*REQUIRED WORK:* Look for the word "script" in the entries below, then copy every line that has it.
----------------
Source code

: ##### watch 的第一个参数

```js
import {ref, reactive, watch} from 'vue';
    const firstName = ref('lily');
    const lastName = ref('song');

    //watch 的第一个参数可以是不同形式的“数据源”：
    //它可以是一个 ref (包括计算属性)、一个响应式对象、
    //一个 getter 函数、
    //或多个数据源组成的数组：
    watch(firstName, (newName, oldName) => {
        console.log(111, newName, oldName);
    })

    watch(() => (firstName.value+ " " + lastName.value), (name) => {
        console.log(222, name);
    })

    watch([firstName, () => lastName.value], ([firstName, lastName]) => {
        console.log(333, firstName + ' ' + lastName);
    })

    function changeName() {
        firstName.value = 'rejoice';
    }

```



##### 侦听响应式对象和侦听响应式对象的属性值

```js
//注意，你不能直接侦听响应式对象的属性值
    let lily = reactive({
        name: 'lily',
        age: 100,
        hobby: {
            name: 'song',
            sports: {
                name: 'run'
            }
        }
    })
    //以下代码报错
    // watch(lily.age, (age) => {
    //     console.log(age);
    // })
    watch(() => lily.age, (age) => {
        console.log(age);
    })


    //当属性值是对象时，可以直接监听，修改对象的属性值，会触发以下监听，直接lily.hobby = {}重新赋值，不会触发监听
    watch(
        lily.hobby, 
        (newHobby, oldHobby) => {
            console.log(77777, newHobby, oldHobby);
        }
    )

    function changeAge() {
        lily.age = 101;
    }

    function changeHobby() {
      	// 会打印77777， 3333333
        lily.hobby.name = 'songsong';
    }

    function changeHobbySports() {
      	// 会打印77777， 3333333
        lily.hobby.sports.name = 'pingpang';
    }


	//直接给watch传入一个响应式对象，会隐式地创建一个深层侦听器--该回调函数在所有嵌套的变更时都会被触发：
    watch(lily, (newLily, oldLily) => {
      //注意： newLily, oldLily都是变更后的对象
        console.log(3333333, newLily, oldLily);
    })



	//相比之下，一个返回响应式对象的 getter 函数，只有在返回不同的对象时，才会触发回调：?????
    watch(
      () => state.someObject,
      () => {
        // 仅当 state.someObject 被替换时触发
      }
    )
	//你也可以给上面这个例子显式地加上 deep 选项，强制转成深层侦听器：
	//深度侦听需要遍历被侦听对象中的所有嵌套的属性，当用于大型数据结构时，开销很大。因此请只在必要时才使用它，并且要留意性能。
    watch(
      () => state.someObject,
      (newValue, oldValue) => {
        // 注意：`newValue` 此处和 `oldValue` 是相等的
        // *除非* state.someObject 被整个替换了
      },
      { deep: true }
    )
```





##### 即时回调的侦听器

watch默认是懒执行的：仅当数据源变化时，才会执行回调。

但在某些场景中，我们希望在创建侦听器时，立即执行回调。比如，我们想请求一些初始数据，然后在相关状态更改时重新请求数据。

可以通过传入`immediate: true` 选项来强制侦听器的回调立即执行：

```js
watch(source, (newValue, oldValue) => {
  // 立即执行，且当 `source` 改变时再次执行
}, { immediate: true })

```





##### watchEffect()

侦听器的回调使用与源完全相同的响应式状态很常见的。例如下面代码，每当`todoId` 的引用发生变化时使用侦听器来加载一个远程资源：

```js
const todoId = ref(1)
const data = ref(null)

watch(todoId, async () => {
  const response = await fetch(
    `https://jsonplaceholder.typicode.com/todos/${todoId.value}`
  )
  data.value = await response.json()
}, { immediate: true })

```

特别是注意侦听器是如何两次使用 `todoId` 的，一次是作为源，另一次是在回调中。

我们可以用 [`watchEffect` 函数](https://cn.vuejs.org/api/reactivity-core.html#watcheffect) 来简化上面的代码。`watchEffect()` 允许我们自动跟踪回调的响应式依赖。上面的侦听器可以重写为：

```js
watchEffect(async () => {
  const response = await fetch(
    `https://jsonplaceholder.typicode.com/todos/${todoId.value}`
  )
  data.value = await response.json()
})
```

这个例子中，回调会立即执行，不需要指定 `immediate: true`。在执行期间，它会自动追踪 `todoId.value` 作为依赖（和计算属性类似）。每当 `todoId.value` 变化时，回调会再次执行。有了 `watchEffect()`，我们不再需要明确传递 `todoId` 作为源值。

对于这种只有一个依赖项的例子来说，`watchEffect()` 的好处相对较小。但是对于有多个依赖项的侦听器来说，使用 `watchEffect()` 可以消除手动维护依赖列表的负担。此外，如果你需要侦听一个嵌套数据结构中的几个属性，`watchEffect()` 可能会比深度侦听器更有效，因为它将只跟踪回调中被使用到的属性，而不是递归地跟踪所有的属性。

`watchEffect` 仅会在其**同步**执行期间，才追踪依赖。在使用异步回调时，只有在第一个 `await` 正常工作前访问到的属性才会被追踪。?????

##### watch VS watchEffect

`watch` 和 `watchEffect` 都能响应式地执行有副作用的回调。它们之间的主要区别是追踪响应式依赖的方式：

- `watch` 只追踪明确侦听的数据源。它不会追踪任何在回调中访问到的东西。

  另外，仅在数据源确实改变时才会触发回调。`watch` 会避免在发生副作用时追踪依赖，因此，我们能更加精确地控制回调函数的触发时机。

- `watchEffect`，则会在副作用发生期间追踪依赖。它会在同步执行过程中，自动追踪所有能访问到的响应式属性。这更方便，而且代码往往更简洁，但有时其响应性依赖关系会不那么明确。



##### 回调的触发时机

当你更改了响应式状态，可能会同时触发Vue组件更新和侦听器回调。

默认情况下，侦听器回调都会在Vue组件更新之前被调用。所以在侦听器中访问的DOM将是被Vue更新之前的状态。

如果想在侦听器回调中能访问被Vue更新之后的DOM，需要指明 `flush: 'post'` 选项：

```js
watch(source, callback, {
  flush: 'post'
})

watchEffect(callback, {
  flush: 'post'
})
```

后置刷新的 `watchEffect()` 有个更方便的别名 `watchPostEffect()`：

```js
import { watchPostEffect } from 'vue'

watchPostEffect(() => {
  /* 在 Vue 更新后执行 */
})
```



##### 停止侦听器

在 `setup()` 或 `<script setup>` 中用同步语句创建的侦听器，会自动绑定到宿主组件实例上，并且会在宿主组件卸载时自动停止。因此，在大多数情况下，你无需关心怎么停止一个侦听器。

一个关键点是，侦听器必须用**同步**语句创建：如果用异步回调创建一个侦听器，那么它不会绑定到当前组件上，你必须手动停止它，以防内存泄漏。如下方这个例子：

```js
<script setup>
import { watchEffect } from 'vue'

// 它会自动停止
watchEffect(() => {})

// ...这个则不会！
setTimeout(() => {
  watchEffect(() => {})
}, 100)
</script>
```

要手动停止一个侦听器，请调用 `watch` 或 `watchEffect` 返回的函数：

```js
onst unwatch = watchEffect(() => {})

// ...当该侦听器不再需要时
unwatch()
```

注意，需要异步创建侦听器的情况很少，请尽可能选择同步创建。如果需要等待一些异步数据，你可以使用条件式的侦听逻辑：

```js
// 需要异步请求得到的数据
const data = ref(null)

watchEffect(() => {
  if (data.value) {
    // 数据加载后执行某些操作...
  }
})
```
----------------
*SOLUTION TO THIS EXERCISE:*
在 `setup()` 或 `<script setup>` 中用同步语句创建的侦听器，会自动绑定到宿主组件实例上，并且会在宿主组件卸载时自动停止。因此，在大多数情况下，你无需关心怎么停止一个侦听器。
<script setup>
</script>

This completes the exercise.